O casamento até que foi bom, porque foi curto. O duro é que
não iria ter recepção. A tradicional boca livre do
matrimônio não estaria disponível naquela noite. Agora
que estava reencontrando os antigos colegas de trabalho, não teria
a oportunidade de colocar a conversa em dia como gostaria. Pelo menos um
pequeno grupo se dispôs a ir até um barzinho para não
deixar a ocasião passar em branco. Fomos em cinco: um casal, eu
e mais duas garotas. O casal era formado por grande amigo na minha época
na empresa e pela sua namorada, que hoje trabalha lá, mas que não
trabalhava no meu tempo. Divertida ela. Combinava bem com o Paulo César,
que também era bastante animado. Uma das outras garotas era a Lúcia,
que também era minha contemporânea e sempre foi uma boa companhia
de bar. A outra era a Virgínia. Fazia tempo que não a via.
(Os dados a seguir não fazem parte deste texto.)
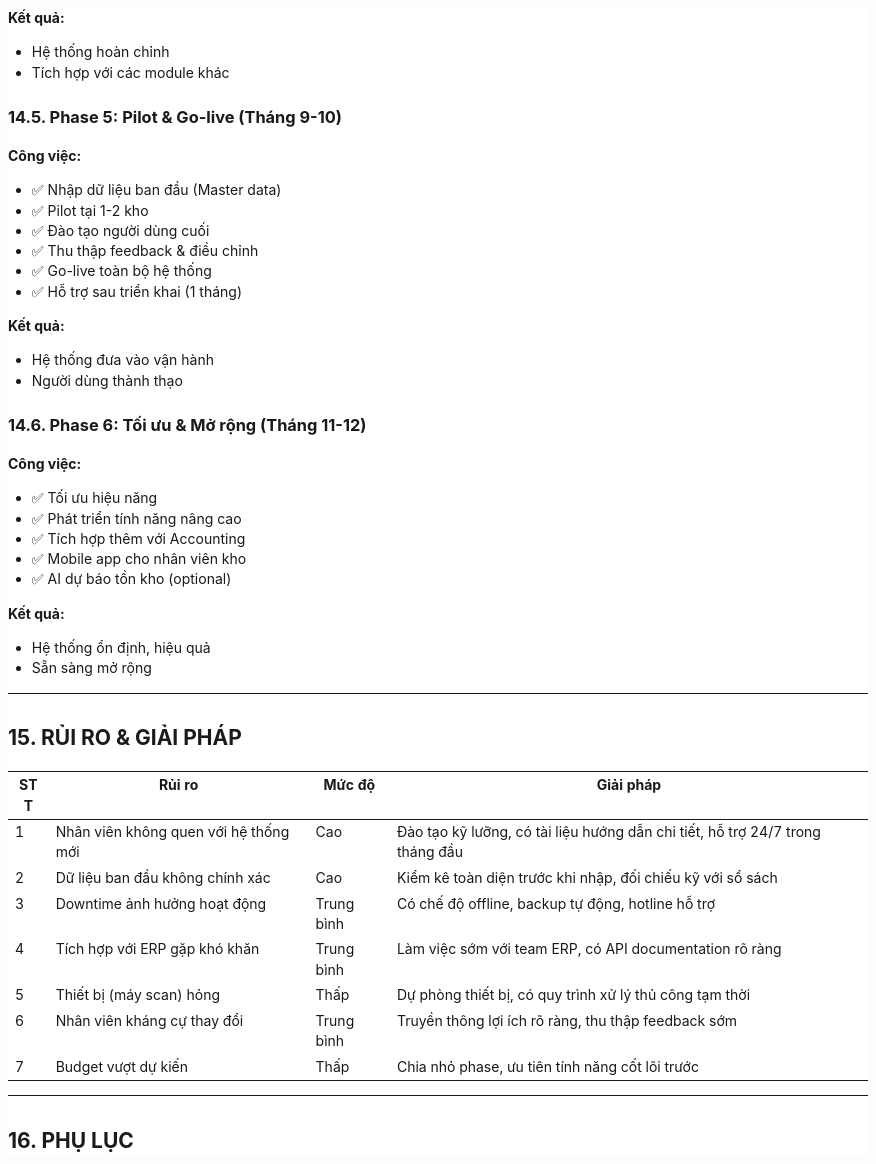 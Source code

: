 **Kết quả:**
- Hệ thống hoàn chỉnh
- Tích hợp với các module khác

### 14.5. Phase 5: Pilot & Go-live (Tháng 9-10)

**Công việc:**
- ✅ Nhập dữ liệu ban đầu (Master data)
- ✅ Pilot tại 1-2 kho
- ✅ Đào tạo người dùng cuối
- ✅ Thu thập feedback & điều chỉnh
- ✅ Go-live toàn bộ hệ thống
- ✅ Hỗ trợ sau triển khai (1 tháng)

**Kết quả:**
- Hệ thống đưa vào vận hành
- Người dùng thành thạo

### 14.6. Phase 6: Tối ưu & Mở rộng (Tháng 11-12)

**Công việc:**
- ✅ Tối ưu hiệu năng
- ✅ Phát triển tính năng nâng cao
- ✅ Tích hợp thêm với Accounting
- ✅ Mobile app cho nhân viên kho
- ✅ AI dự báo tồn kho (optional)

**Kết quả:**
- Hệ thống ổn định, hiệu quả
- Sẵn sàng mở rộng

---

## 15. RỦI RO & GIẢI PHÁP

| STT | Rủi ro | Mức độ | Giải pháp |
|-----|--------|--------|-----------|
| 1 | Nhân viên không quen với hệ thống mới | Cao | Đào tạo kỹ lưỡng, có tài liệu hướng dẫn chi tiết, hỗ trợ 24/7 trong tháng đầu |
| 2 | Dữ liệu ban đầu không chính xác | Cao | Kiểm kê toàn diện trước khi nhập, đối chiếu kỹ với sổ sách |
| 3 | Downtime ảnh hưởng hoạt động | Trung bình | Có chế độ offline, backup tự động, hotline hỗ trợ |
| 4 | Tích hợp với ERP gặp khó khăn | Trung bình | Làm việc sớm với team ERP, có API documentation rõ ràng |
| 5 | Thiết bị (máy scan) hỏng | Thấp | Dự phòng thiết bị, có quy trình xử lý thủ công tạm thời |
| 6 | Nhân viên kháng cự thay đổi | Trung bình | Truyền thông lợi ích rõ ràng, thu thập feedback sớm |
| 7 | Budget vượt dự kiến | Thấp | Chia nhỏ phase, ưu tiên tính năng cốt lõi trước |

---

## 16. PHỤ LỤC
Acho que desde que eu saí da empresa nunca mais a havia encontrado.
Mesmo quando ainda trabalhava lá o nosso contato havia diminuído
bastante depois que ela se casou. E ficou mais distante ainda depois que
teve o filho. Casara grávida. Meio a contragosto, porque em várias
ocasiões ela já havia deixado claro que não queria
muita coisa com o namorado, funcionário de uma firma de segurança.
E em várias outras ela quase deixava claro o seu interesse por mim.
Sempre brincava e se referia à minha mãe como sogra. Eu quis
por várias vezes retribuir o interesse, mas nunca consumava o desejo.
Além do fato de eu não querer nada mais sério, ela
tinha namorado, e eu achava que não seria a forma mais correta de
se iniciar o relacionamento. Ela tinha um corpo bonito e eu a achava bonitinha,
engraçadinha e legal, mas não era ainda nada que me fizesse
desejá-la a esse ponto. O certo é que apesar das indiretas
que sempre estava dando, eu sempre dei um jeito de escapar do seu assédio.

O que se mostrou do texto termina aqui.